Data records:
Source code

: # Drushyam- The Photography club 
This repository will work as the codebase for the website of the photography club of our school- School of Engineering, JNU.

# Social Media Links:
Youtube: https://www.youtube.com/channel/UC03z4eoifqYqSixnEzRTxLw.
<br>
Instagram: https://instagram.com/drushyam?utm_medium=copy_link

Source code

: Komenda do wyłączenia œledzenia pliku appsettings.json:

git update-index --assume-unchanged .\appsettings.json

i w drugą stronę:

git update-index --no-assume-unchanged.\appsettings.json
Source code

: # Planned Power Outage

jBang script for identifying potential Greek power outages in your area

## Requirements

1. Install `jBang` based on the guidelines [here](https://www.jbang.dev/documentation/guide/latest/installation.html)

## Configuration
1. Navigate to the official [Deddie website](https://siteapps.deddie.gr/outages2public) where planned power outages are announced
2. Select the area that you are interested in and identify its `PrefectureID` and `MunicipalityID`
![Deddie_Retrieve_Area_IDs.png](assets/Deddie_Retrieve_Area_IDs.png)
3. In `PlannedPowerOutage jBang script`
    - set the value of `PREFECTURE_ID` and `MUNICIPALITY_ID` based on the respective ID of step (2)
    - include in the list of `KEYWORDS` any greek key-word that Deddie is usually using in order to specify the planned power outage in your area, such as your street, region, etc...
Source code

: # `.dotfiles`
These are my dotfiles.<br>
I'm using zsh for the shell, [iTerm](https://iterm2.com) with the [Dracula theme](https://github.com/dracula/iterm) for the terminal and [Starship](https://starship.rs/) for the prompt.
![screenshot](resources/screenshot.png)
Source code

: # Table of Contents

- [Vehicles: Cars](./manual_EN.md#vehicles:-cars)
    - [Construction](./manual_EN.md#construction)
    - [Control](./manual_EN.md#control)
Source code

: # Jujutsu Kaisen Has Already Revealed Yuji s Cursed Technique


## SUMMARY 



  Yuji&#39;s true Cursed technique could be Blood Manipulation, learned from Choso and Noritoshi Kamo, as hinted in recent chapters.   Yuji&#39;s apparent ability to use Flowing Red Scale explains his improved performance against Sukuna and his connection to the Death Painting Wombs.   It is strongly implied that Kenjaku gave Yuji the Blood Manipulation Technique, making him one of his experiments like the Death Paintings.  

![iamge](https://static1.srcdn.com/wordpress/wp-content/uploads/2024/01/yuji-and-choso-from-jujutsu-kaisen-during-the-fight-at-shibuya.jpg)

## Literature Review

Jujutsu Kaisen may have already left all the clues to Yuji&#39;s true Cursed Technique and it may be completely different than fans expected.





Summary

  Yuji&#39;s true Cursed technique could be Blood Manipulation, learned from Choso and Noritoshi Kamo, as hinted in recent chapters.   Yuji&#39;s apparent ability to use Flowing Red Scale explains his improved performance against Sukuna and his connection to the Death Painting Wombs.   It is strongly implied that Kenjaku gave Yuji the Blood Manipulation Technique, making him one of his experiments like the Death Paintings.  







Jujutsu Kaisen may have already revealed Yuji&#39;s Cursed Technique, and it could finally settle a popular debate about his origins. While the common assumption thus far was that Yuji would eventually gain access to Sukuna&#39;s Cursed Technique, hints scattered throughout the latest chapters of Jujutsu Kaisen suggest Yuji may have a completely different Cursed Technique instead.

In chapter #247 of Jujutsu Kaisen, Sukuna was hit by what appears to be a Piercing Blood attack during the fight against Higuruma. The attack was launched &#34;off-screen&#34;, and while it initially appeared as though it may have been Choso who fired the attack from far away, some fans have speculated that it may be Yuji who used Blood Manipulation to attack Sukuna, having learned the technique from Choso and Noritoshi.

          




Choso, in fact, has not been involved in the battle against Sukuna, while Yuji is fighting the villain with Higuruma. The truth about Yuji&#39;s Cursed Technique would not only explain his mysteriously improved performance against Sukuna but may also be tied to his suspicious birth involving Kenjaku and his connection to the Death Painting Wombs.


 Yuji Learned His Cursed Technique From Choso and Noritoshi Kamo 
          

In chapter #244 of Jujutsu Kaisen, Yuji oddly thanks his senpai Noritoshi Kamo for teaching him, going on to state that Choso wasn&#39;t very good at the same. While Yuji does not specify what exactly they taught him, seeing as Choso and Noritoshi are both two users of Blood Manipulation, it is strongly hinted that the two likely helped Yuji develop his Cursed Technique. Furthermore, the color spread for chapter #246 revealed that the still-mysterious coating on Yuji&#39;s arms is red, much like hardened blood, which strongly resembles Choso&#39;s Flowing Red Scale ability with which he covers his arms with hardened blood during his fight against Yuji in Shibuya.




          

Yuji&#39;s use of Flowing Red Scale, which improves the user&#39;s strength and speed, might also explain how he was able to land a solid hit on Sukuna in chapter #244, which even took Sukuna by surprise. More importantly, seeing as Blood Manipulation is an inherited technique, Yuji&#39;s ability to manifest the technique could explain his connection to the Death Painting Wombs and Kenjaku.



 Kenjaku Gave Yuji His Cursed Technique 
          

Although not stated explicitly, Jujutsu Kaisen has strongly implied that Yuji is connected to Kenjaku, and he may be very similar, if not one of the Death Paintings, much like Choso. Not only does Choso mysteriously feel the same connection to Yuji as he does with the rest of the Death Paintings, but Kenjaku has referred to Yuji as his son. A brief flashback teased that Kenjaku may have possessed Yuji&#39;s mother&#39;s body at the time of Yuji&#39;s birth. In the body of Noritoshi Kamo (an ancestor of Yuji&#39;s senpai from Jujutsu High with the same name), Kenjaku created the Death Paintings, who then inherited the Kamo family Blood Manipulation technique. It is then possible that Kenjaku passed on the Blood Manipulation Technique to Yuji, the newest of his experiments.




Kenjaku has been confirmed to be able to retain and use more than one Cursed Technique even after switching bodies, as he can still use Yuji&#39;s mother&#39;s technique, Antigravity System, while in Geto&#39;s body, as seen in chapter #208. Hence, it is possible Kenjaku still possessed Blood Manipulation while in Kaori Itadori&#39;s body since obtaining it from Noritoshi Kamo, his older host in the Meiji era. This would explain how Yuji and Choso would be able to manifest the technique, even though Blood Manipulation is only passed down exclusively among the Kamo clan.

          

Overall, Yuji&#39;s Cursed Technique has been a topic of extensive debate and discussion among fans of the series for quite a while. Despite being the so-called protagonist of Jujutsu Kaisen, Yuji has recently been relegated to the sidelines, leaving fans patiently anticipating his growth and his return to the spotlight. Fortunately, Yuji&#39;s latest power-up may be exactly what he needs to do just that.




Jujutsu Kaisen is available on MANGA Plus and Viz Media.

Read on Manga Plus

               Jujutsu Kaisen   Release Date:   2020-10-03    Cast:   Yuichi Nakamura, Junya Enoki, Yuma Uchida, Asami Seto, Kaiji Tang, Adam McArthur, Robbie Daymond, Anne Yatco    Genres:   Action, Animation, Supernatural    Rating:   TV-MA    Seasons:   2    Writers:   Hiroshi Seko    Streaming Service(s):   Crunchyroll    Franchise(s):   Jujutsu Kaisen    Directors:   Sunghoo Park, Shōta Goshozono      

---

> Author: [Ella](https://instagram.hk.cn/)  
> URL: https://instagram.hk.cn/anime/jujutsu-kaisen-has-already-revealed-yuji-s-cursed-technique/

• _ASSIGNED TASK_
From the records above, tally every line that contains the string "using"; the reply consists of that number alone.

• _RESULT OF THIS EXERCISE_
2